Suggested—although not exclusive—approaches to the issue include:
ϟ Literary, visual, scholarly interpretations of the notion of utopia inside Eastern Europe;
ϟ Neoliberal anti-utopianism of an enclaved Eastern Europe: aspects of migration, nationalism, xenophobia, homophobia;
ϟ Feminism, women, resistance, and a better future: feminist histories and modernities, their techniques of survival in communist, as well as neoliberal Eastern Europe;
ϟ Revolting on the fringes of society: the revolutionary role of peripheries and their social, cultural, political value;
ϟ Sexuality, queer voices, and minorities: revolts, anarchic movements, utopian visions with regard to LGBTQ politics;
ϟ Reenactments or representations of revolutions or revolutionary ideas through radical and experimental forms of art and revolutionary art movements (e.g. political theatre, music, visual culture, film, performance art);
ϟ Utopia and science fiction in Eastern European arts: from Bogdanov to Čapek, from Turgenev to Bulgakov, from Protazanov to Tarkovsky;
ϟ Utopian horizons in Russian art: cosmism, futurism, proletkult art, and the October Revolution;
ϟ Guerrilla warfare and living for the revolution: oral and life histories, fighting the status-quo through the everyday;
ϟ The prospect of a post-western world, emerging translocal art scenes, and diasporas: toward an Easternfuturism?
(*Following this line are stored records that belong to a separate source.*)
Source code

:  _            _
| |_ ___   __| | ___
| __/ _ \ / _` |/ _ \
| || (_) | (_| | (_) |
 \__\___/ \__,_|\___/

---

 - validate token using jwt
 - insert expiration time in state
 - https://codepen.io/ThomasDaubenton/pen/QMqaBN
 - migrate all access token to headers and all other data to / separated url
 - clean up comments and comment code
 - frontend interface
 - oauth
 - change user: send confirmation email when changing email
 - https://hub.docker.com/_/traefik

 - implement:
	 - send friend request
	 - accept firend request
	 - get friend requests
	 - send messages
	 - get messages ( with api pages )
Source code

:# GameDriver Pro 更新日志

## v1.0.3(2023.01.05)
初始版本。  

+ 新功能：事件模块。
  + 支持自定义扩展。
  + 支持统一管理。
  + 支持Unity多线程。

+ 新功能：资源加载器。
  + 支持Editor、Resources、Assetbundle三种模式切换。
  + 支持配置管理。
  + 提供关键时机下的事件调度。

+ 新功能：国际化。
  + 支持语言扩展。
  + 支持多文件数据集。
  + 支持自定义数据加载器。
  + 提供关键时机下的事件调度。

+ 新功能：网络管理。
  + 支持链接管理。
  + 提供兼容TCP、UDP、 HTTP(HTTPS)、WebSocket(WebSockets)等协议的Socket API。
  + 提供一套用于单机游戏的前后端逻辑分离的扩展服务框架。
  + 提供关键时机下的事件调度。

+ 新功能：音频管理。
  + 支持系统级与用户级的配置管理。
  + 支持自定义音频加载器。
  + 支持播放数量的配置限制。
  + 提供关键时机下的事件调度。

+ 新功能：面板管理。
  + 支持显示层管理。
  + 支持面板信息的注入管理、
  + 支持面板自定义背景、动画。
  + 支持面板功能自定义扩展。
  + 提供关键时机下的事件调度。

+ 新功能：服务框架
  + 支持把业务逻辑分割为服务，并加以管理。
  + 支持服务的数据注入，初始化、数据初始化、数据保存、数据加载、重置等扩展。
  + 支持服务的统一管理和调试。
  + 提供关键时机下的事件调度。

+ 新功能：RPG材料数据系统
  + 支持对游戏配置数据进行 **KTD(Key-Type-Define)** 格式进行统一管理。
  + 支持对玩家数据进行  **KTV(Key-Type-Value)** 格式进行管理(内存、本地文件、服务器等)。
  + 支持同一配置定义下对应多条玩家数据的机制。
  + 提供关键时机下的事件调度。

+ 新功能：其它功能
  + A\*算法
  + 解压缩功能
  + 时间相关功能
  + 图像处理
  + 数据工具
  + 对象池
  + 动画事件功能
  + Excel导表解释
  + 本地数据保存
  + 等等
ϟ Eastern Europe and the radical imagination: how will the revolution look like, or how can we imagine the revolution?
ϟ Narratives of collective identities and individualism, disillusionment and utopianism in Eastern Europe;
ϟ Between utopia and dystopia: the liabilities of nationalism in Eastern Europe;
ϟ Revolutionary change and utopian visions, or how to fight for a better future: social unrests, youth movements, political uprisings;
ϟ Utopian possibilities of the body: disability, norms, and neoliberal biopolitics;
ϟ Ideology, the state, utopias, and cultural revolutions;
ϟ Neocolonialism, post-capitalist ecology, and the future of Eastern Europe
ϟ Cyber-utopianism, technology, and labour: artificial intelligence, machines, and the post-industrial revolution; the creation and production of knowledge and mental labour; technology and the future of labour as revolutionary prospect in Eastern Europe;
ϟ Utopian architecture and sustainability in the former Eastern bloc: the social production of space and the revolutionisation of everyday life through the architecture of change.
Besides these suggested themes, Kajet is also interested in publishing your short stories, (not-so-long) stories, autobiographical dreads and personal essays, poetry and literary fiction, photographs, illustrations, collages, drawings, and comics. Alternatively, feel free to send us whatever you feel could be relevant to the current issue: utopia, dystopia, revolts, the future.
Those interested in submitting their work should send us an email with the title, abstract, completed project, as well as a brief bio, by January 15, 2018.
Don't hesitate to get in touch with us. If you don’t have a completed project just yet, send us your ideas and we can work from there together.
For written works, the suggested word length is between 2,000 and 5,000 words.